# Tropica Specialised or Premium v2



## SDIESEL77 (14 Aug 2018)

Hi All,
I am currently using the Tropica Specialised in my nano tank (55L) and always had a bit of algae due to high phosphate/nitrate. I am now upgrading to the Aquascaper 900 tank and was wondering if I should instead switch to the Tropica Premium?

Here is a quick video of the tank which will give you an idea of the plant amount.

WDYT?


----------



## Siege (14 Aug 2018)

The high nitrate and phosphate doesn’t cause algae in a planted tank. Everyone thought it did 20 odd years ago though.
Your plants actually need it. Especially as you are using full co2.

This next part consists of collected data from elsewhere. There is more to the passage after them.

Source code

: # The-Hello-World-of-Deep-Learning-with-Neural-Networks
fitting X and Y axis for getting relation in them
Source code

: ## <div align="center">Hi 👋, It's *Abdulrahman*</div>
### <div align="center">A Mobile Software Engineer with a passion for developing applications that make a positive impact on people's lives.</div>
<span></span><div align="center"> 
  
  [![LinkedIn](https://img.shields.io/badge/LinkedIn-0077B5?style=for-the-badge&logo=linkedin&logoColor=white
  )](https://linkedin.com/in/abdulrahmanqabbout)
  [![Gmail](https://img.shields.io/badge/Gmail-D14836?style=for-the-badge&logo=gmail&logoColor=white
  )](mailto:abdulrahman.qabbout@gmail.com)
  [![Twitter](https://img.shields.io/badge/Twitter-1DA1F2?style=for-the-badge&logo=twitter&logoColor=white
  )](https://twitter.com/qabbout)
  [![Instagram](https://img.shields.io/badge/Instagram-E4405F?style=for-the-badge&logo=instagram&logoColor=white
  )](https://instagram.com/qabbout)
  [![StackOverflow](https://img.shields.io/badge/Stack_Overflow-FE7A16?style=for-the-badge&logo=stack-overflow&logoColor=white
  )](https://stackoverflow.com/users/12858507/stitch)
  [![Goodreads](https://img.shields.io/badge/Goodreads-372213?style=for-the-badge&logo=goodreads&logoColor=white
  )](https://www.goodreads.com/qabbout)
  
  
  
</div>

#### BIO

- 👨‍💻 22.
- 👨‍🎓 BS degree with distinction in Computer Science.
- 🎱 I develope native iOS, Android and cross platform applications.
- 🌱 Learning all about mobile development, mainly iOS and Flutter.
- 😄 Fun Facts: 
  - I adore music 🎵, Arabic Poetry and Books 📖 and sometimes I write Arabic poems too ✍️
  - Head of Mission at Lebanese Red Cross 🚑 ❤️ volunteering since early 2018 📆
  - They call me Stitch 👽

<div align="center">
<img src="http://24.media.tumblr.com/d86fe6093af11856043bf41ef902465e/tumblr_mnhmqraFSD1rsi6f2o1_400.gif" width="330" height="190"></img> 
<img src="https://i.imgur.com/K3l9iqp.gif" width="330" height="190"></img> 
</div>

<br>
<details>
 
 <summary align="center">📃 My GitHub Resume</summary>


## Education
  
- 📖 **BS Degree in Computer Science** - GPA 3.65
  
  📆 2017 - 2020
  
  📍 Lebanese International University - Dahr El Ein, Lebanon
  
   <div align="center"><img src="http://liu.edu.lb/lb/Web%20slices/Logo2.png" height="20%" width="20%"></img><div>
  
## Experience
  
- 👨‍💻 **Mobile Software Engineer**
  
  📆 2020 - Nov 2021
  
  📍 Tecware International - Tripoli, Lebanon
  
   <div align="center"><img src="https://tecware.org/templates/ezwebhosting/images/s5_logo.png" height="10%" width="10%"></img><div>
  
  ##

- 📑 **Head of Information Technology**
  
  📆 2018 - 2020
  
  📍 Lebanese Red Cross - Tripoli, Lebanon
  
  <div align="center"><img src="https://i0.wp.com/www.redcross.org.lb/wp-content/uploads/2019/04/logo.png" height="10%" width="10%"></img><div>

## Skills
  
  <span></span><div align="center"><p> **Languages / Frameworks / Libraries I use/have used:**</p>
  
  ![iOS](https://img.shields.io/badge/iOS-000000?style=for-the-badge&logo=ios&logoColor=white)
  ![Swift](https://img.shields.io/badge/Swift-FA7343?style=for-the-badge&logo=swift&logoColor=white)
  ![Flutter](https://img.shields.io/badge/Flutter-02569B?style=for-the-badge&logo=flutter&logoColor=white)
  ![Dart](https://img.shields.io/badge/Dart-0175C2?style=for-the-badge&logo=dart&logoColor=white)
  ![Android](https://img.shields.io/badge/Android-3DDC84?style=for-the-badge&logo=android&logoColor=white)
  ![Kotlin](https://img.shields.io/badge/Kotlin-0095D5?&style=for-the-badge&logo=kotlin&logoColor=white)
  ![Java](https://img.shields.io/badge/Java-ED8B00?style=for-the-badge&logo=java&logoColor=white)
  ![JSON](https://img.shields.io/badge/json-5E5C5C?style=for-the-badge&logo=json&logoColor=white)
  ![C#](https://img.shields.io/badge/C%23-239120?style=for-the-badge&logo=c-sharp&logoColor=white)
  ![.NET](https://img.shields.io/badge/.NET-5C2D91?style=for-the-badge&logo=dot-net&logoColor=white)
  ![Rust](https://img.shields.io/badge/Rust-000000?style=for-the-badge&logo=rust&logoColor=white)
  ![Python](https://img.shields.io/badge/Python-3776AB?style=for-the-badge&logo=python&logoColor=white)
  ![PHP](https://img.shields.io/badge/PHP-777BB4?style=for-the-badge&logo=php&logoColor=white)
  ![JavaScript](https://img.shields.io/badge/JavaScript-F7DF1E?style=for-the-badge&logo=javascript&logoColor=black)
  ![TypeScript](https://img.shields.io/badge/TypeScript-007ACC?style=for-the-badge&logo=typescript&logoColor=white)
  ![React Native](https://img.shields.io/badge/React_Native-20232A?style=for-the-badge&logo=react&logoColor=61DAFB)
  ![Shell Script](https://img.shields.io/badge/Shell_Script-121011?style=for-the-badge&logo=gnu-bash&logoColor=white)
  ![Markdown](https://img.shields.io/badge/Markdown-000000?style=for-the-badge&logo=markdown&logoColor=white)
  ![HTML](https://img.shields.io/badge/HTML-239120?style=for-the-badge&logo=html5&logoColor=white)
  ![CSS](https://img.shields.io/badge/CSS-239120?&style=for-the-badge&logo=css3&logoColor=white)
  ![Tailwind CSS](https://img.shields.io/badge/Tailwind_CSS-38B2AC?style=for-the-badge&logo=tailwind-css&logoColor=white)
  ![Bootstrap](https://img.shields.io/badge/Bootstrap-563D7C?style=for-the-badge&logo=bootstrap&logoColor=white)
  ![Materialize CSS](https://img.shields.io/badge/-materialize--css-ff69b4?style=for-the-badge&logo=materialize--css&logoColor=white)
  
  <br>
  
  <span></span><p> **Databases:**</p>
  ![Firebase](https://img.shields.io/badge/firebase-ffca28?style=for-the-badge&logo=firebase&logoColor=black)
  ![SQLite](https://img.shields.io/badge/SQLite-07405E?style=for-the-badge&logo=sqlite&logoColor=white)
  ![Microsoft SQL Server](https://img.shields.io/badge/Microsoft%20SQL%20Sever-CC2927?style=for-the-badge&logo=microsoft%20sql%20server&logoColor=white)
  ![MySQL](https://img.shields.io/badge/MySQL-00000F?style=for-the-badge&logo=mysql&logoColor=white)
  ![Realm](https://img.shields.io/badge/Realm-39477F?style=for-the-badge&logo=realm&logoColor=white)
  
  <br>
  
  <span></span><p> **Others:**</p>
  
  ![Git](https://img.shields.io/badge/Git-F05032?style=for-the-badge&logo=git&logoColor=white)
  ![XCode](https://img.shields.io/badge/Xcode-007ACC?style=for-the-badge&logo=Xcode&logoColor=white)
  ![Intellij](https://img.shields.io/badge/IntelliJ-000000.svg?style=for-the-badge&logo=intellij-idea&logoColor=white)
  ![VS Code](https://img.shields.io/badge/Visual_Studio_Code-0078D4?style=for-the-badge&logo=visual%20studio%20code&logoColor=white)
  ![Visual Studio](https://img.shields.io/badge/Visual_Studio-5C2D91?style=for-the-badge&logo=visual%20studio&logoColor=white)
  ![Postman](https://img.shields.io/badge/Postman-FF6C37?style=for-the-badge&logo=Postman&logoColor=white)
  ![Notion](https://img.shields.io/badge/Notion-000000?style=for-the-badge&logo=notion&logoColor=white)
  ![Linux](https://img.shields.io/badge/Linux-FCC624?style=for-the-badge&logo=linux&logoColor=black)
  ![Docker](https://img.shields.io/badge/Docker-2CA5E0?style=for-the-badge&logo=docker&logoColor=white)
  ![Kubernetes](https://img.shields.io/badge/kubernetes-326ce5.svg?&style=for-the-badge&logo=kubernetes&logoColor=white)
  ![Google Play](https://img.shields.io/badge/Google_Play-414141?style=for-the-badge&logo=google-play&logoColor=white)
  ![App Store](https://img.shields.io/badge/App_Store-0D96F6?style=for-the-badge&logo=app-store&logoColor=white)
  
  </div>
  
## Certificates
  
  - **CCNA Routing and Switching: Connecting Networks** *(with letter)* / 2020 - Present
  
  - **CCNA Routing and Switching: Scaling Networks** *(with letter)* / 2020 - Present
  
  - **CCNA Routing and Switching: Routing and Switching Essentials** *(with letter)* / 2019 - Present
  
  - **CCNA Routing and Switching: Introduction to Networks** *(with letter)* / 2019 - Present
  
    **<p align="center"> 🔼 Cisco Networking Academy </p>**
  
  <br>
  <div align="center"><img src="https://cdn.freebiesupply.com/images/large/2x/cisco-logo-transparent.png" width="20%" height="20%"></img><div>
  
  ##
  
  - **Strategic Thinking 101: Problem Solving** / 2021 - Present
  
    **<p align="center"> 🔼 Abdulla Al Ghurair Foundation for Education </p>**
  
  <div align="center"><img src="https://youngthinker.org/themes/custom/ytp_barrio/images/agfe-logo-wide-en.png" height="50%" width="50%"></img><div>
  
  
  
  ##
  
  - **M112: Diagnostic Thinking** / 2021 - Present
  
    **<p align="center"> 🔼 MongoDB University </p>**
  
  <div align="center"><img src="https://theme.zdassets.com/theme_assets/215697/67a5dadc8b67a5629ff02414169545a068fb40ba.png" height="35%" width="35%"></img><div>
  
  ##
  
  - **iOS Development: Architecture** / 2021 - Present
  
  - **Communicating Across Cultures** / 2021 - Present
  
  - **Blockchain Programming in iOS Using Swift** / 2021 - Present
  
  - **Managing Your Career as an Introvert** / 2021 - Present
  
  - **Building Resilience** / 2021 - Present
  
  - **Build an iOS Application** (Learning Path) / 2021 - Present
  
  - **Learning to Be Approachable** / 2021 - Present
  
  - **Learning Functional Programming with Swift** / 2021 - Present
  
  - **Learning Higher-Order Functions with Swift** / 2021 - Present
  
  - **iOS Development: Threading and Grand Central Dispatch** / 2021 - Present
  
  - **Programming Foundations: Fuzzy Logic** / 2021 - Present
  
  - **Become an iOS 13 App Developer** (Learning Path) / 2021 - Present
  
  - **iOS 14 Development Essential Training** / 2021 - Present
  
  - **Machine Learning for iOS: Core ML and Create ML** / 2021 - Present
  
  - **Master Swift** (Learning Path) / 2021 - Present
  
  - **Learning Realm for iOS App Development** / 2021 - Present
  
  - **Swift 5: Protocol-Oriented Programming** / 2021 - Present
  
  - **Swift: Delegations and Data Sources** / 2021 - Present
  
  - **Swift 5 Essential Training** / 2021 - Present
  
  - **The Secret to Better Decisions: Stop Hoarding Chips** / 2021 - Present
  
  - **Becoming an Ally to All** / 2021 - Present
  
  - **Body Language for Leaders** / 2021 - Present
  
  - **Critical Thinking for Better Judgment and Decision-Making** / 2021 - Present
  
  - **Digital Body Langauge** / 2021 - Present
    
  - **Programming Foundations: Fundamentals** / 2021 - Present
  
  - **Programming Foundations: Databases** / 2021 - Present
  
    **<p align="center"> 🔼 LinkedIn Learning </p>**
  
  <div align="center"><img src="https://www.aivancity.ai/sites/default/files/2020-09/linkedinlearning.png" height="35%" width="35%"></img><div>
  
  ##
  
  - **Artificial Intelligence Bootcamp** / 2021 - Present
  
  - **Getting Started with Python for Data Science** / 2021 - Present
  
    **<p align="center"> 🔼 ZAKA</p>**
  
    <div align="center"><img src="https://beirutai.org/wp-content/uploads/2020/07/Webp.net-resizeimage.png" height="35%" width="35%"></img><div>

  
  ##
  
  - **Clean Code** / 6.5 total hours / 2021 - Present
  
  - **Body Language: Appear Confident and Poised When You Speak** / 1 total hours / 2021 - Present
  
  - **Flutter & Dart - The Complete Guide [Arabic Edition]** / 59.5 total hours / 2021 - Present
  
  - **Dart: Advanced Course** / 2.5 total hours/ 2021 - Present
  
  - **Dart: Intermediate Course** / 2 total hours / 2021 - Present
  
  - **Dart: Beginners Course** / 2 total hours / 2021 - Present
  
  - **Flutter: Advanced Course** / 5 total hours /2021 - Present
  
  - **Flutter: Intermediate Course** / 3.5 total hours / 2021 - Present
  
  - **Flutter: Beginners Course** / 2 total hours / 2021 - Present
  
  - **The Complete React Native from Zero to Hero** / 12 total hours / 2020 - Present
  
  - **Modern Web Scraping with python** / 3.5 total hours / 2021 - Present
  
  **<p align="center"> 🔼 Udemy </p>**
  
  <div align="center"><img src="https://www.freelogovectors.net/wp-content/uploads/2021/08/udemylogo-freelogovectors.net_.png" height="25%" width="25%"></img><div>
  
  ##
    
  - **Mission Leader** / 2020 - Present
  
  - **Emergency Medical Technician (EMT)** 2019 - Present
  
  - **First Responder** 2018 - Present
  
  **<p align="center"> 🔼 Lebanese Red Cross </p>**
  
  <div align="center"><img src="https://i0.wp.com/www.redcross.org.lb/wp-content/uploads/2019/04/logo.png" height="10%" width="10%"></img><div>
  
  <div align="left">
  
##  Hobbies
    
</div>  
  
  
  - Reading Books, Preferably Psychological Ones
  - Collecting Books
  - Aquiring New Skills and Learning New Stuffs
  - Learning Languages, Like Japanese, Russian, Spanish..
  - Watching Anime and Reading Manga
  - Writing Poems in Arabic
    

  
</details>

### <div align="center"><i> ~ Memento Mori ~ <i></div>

Either stick with the Tropica specialised or change to diy ferts and follow the EI method (will be LOTS cheaper). check out the calculator on TNC website. 
If your water is hard ignore the gh booster and Instead add some magnesium to be on the safe side. Buy the dry salts from there to make your own. I think I spent well less than £50 and have enough to last me a lifetime!


----------



## SDIESEL77 (14 Aug 2018)

It's not so much a question of cost but more something easy to use without having to calculate or dose different products at different times


----------



## PAYN3Y (15 Aug 2018)

I just went with ‘The Aquascaper - Complete Liquid Plant Food’. Expensive at £13ish for 500ml but I’m dosing 10ml a day so I don’t think it’s too bad considering the ease.


----------



## alto (15 Aug 2018)

Good choice 

I like Tropica as I can choose more trace (very soft tap water) & some macro (Specialized includes both of course) & locally available 

It’s up to you, both methods ie lean fertilizer dosing (ADA ) and excess fertilizer dosing (EI method) work fine
I suspect most commercial fertilizers fall somewhere in between
I also like Seachem’s Aqua Vitro line 

In a lightly planted tank - you’ve a good amount of unplanted area AND not too many fast growing plants - I’d follow a light fertilizer regime ... it doesn’t need more

As plants grow in, increase dose (or not) as needed


----------



## SDIESEL77 (15 Aug 2018)

alto said:


> Good choice
> 
> I like Tropica as I can choose more trace (very soft tap water) & some macro (Specialized includes both of course) & locally available
> 
> ...


Not sure to fully understand.
Do you use Tropica premium?
And is it the one you'd recommend according to my tank?


----------



## alto (15 Aug 2018)

I use both Tropica Premium (trace or micronutrients) & Specialised (N & P + trace)
Dose of each depends upon tank & plants 

 As you’ve bought the Aquscaper fertilizer, carry on with that


----------



## SDIESEL77 (15 Aug 2018)

alto said:


> ...
> As you’ve bought the Aquscaper fertilizer, carry on with that



Actually at the moment I use only Tropica Plant Growth


----------



## PARAGUAY (15 Aug 2018)

Tropica Specilised is for high tech Premium for low tech no CO2 The Aquascaper  can be adjusted to dose any and daily that might be your best bet


----------